Pero si ya de por sí Punto de quiebre es un film pobrísimo, un sub-Rápidos y furiosos (lo cual es decir mucho) que busca conectar con el público joven pero carece del vigor requerido para hacerlo y está invadida por el cálculo, cuando se entabla la inevitable comparación con Punto límite queda aún peor parada.
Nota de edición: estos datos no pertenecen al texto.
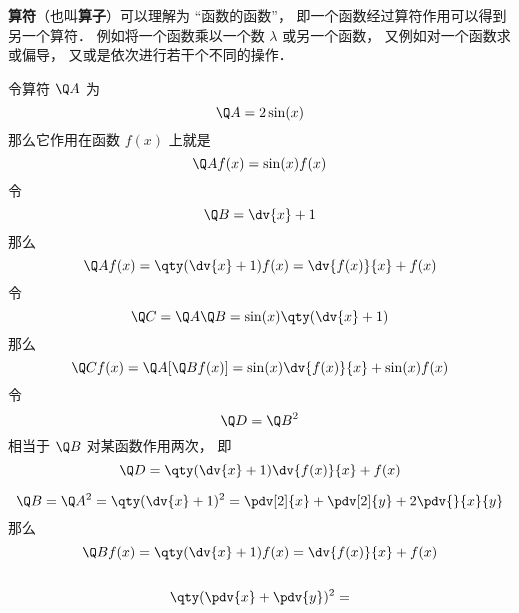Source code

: 

\textbf{算符}（也叫\textbf{算子}）可以理解为 “函数的函数”， 即一个函数经过算符作用可以得到另一个算符． 例如将一个函数乘以一个数 $\lambda$ 或另一个函数， 又例如对一个函数求或偏导， 又或是依次进行若干个不同的操作．

\begin{example}{}
令算符 $\Q A$ 为
\begin{equation}
\Q A = 2\sin(x)
\end{equation}
那么它作用在函数 $f(x)$ 上就是
\begin{equation}
\Q A f(x) = \sin(x) f(x)
\end{equation}
令
\begin{equation}
\Q B = \dv{x} + 1
\end{equation}
那么
\begin{equation}
\Q A f(x) = \qty(\dv{x} + 1)f(x) = \dv{f(x)}{x} + f(x)
\end{equation}
令
\begin{equation}
\Q C = \Q A \Q B = \sin(x) \qty(\dv{x} + 1)
\end{equation}
那么
\begin{equation}
\Q C f(x) = \Q A [\Q B f(x)] = \sin(x)\dv{f(x)}{x} + \sin(x)f(x)
\end{equation}
令
\begin{equation}
\Q D = {\Q B}^2
\end{equation}
相当于 $\Q B$ 对某函数作用两次， 即
\begin{equation}
\Q D = \qty(\dv{x} + 1)\dv{f(x)}{x} + f(x)
\end{equation}

\end{example}


\begin{equation}
\Q B = \Q A^2 = \qty(\dv{x} + 1)^2 = \pdv[2]{x} + \pdv[2]{y} + 2\pdv{}{x}{y}
\end{equation}
那么
\begin{equation}
\Q B f(x) = \qty(\dv{x} + 1)f(x) = \dv{f(x)}{x} + f(x)
\end{equation}



\begin{equation}

\end{equation}

\begin{equation}
\qty(\pdv{x} + \pdv{y})^2 = 
\end{equation}

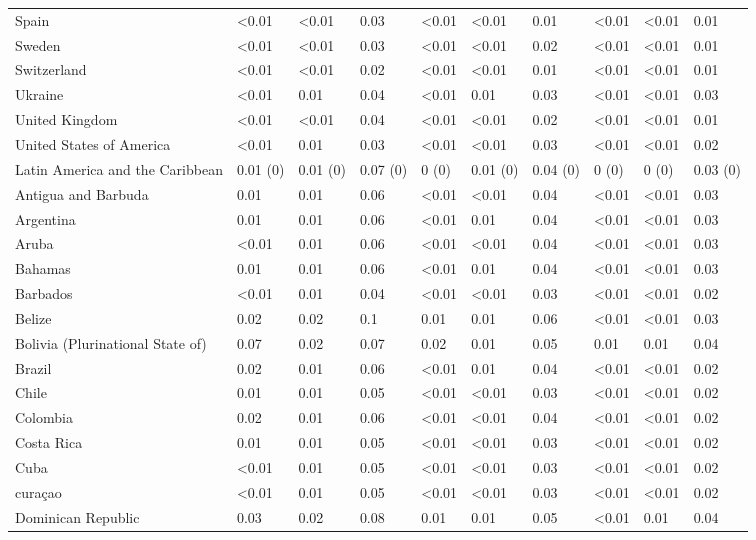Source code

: \begin{longtable}[t]{llllllllll}
\addlinespace
Spain & <0.01 & <0.01 & 0.03 & <0.01 & <0.01 & 0.01 & <0.01 & <0.01 & 0.01\\
Sweden & <0.01 & <0.01 & 0.03 & <0.01 & <0.01 & 0.02 & <0.01 & <0.01 & 0.01\\
Switzerland & <0.01 & <0.01 & 0.02 & <0.01 & <0.01 & 0.01 & <0.01 & <0.01 & 0.01\\
Ukraine & <0.01 & 0.01 & 0.04 & <0.01 & 0.01 & 0.03 & <0.01 & <0.01 & 0.03\\
United Kingdom & <0.01 & <0.01 & 0.04 & <0.01 & <0.01 & 0.02 & <0.01 & <0.01 & 0.01\\
\addlinespace
United States of America & <0.01 & 0.01 & 0.03 & <0.01 & <0.01 & 0.03 & <0.01 & <0.01 & 0.02\\
Latin America and the Caribbean & 0.01 (0) & 0.01 (0) & 0.07 (0) & 0 (0) & 0.01 (0) & 0.04 (0) & 0 (0) & 0 (0) & 0.03 (0)\\
Antigua and Barbuda & 0.01 & 0.01 & 0.06 & <0.01 & <0.01 & 0.04 & <0.01 & <0.01 & 0.03\\
Argentina & 0.01 & 0.01 & 0.06 & <0.01 & 0.01 & 0.04 & <0.01 & <0.01 & 0.03\\
Aruba & <0.01 & 0.01 & 0.06 & <0.01 & <0.01 & 0.04 & <0.01 & <0.01 & 0.03\\
\addlinespace
Bahamas & 0.01 & 0.01 & 0.06 & <0.01 & 0.01 & 0.04 & <0.01 & <0.01 & 0.03\\
Barbados & <0.01 & 0.01 & 0.04 & <0.01 & <0.01 & 0.03 & <0.01 & <0.01 & 0.02\\
Belize & 0.02 & 0.02 & 0.1 & 0.01 & 0.01 & 0.06 & <0.01 & <0.01 & 0.03\\
Bolivia (Plurinational State of) & 0.07 & 0.02 & 0.07 & 0.02 & 0.01 & 0.05 & 0.01 & 0.01 & 0.04\\
Brazil & 0.02 & 0.01 & 0.06 & <0.01 & 0.01 & 0.04 & <0.01 & <0.01 & 0.02\\
\addlinespace
Chile & 0.01 & 0.01 & 0.05 & <0.01 & <0.01 & 0.03 & <0.01 & <0.01 & 0.02\\
Colombia & 0.02 & 0.01 & 0.06 & <0.01 & <0.01 & 0.04 & <0.01 & <0.01 & 0.02\\
Costa Rica & 0.01 & 0.01 & 0.05 & <0.01 & <0.01 & 0.03 & <0.01 & <0.01 & 0.02\\
Cuba & <0.01 & 0.01 & 0.05 & <0.01 & <0.01 & 0.03 & <0.01 & <0.01 & 0.02\\
curaçao & <0.01 & 0.01 & 0.05 & <0.01 & <0.01 & 0.03 & <0.01 & <0.01 & 0.02\\
\addlinespace
Dominican Republic & 0.03 & 0.02 & 0.08 & 0.01 & 0.01 & 0.05 & <0.01 & 0.01 & 0.04\\

\end{longtable}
El film de Kathryn Bigelow era un policial esencialmente urbano, con una dosificada pero impactante violencia, que a partir de hacerse cargo del materialismo de su premisa -la banda de los Ex Presidentes realizaban asaltos bancarios para bancarse los viajes a distintos puntos de surfeo- y del machismo de los personajes, conseguía establecer un diálogo fluido con lo que implicaba el contacto con la naturaleza y lo espiritual, hilvanar una lectura homoerótica de los lazos entre los protagonistas, otorgarle un rol decisivo a la única mujer de la historia y reflexionar con precisión sobre las delgadas líneas que separan a las fuerzas del orden de las marginales. Era una película de enorme fisicidad -lo que incluía unos cuantos desnudos para nada culposos- y que avanzaba casi sin permitirse un respiro, embistiendo incluso al espectador.
Lo de Punto de quiebre es todo lo contrario: todo está demasiado pensado y cuidado, y ni siquiera termina de establecer una posición precisa respecto al material original, copiando incluso escenas emblemáticas de una manera vergonzosa. Jamás se termina de decidir a crear algo nuevo, y su falta de espontaneidad la lleva a tropezar una y otra vez. Estamos ante una película vacua, inexpresiva, sin alma, muy preocupada por establecer parecidos con los referentes inmediatos y que encima es tan larga, se enreda tanto en sí misma, que termina cansando. De esta forma, se inscribe dentro de la línea de híbridas remakes como las de El vengador del futuro y Robocop, aunque los resultados son mucho peores. Por eso, lo único que queda, para un treintañero como quien escribe, es la nostalgia y melancolía: el tiempo pasa, nos vamos poniendo viejos y ni siquiera nos cuidan esos pequeños clásicos de los ochenta y noventa.